Materialized Views

In-Database Transformations

Viewing:

Overview

Materialized views allow you to precompute and store the results of complex queries. This can be useful for improving query performance, reducing the load on your database, and providing a more efficient way to access data.

How it works:

Model your target query result set

Write the schema of your materialized view result set as a data model

Define your transformation logic

Write a SELECT query to compute the result set

Moose generates the infrastructure

Moose turns your query into a materialized view and a physical table to store the results

Basic Example

MaterializedView.ts

import { MaterializedView, sql } from "@514labs/moose-lib";
import { sourceTable } from "path/to/SourceTable";
 
// 1. Define the schema of the materialized view result set
interface TargetSchema {
  id: string;
  average_rating: number;
  num_reviews: number;
}
 
// 2. Write a SELECT query to compute the result set
const exampleMaterializedView = new MaterializedView<TargetSchema>({
  selectStatement: sql` SELECT * FROM ${sourceTable}`,
  selectTables: [sourceTable],
  tableName: "my_table",
  materializedViewName: "example_materialized_view",
});

MooseTip:

Use the sql function to interpolate tables and columns from your project

MaterializedView.py

from moose_lib import MaterializedView, sql
 
# 1. Define the schema of the materialized view result set
class TargetSchema(BaseModel):
    id: str
    average_rating: float
    num_reviews: int
 
# 2. Write a SELECT query to compute the result set
example_materialized_view = MaterializedView[TargetSchema](
    select_statement=f"SELECT * FROM source_table_name",
    table_name="my_table",
    materialized_view_name="example_materialized_view",
    select_tables=[source_table_name],
)

Key benefits:

Automatic refresh on new data

Supports incremental aggregations

Type-safe schema definitions

Configuration Options

ViewOptions.ts

interface MaterializedViewOptions<T> {
  selectStatement: sql; // sql query to compute the materialized view
  selectTables: (OlapTable<any> | View)[]; // tables the query reads from
  tableName: string; // name of the table where materialized view result set will be stored
  materializedViewName: string; // name of the materialized view in the database
 
  engine?: ClickHouseEngines; // default is MergeTree
  orderByFields?: (keyof T & string)[]; // default is the primary key of the source table
}

ViewOptions.py

from moose_lib import MaterializedView, sql
from source_table import source_table
 
class MaterializedViewOptions(BaseModel):
    select_statement: str
    table_name: str
    materialized_view_name: str
    select_tables: List[OlapTable | View]
    engine: ClickHouseEngines = ClickHouseEngines.MergeTree
    order_by_fields: List[str] = []

Working with Aggregations

Materialized views support aggregations using the Aggregated type in your schema definition and the AggregatingMergeTree engine. This is crucial for efficiently maintaining pre-aggregated data in real-time systems.

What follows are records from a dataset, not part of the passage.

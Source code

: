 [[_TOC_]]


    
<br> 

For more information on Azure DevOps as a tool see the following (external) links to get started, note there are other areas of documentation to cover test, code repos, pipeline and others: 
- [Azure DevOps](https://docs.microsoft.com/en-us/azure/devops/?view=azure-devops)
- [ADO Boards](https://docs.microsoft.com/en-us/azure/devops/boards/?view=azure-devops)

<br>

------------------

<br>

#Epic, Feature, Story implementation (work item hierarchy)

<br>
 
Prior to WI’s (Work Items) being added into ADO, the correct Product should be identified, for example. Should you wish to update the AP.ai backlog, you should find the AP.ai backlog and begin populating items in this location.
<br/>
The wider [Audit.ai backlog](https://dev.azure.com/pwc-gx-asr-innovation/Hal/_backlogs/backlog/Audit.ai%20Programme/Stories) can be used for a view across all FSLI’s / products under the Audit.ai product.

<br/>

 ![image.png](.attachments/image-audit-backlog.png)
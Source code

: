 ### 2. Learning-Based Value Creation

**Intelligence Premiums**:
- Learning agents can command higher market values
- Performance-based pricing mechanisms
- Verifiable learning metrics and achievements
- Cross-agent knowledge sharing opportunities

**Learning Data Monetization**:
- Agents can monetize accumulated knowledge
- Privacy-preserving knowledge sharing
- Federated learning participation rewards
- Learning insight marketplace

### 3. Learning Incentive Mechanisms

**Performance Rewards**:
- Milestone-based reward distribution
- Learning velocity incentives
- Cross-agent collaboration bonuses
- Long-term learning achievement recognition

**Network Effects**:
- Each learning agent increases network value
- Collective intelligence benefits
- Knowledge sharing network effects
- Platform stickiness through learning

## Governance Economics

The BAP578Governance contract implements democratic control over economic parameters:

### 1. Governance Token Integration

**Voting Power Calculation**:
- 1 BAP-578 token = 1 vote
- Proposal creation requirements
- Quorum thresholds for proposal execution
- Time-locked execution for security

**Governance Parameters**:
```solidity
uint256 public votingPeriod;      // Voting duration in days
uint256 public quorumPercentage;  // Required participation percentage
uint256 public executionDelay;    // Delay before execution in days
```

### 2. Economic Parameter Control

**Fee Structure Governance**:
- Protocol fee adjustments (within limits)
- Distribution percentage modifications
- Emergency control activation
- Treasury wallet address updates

Why Use ClickHouse Aggregate Functions

ClickHouse’s aggregate functions offer several advantages when used in materialized views:

Incremental computation: ClickHouse can update aggregations incrementally when new data arrives, rather than recomputing the entire result set.
Memory efficiency: Aggregate states are stored in a compact format optimized for the specific function.
High performance: Native implementation of complex statistical functions that scale with your data volume.
Type safety: The Aggregated type in Moose ensures correct mapping between your code and ClickHouse aggregation types.

When using the AggregatingMergeTree engine, ClickHouse maintains the state of your aggregations between updates, making it much more efficient than re-aggregating from raw data each time.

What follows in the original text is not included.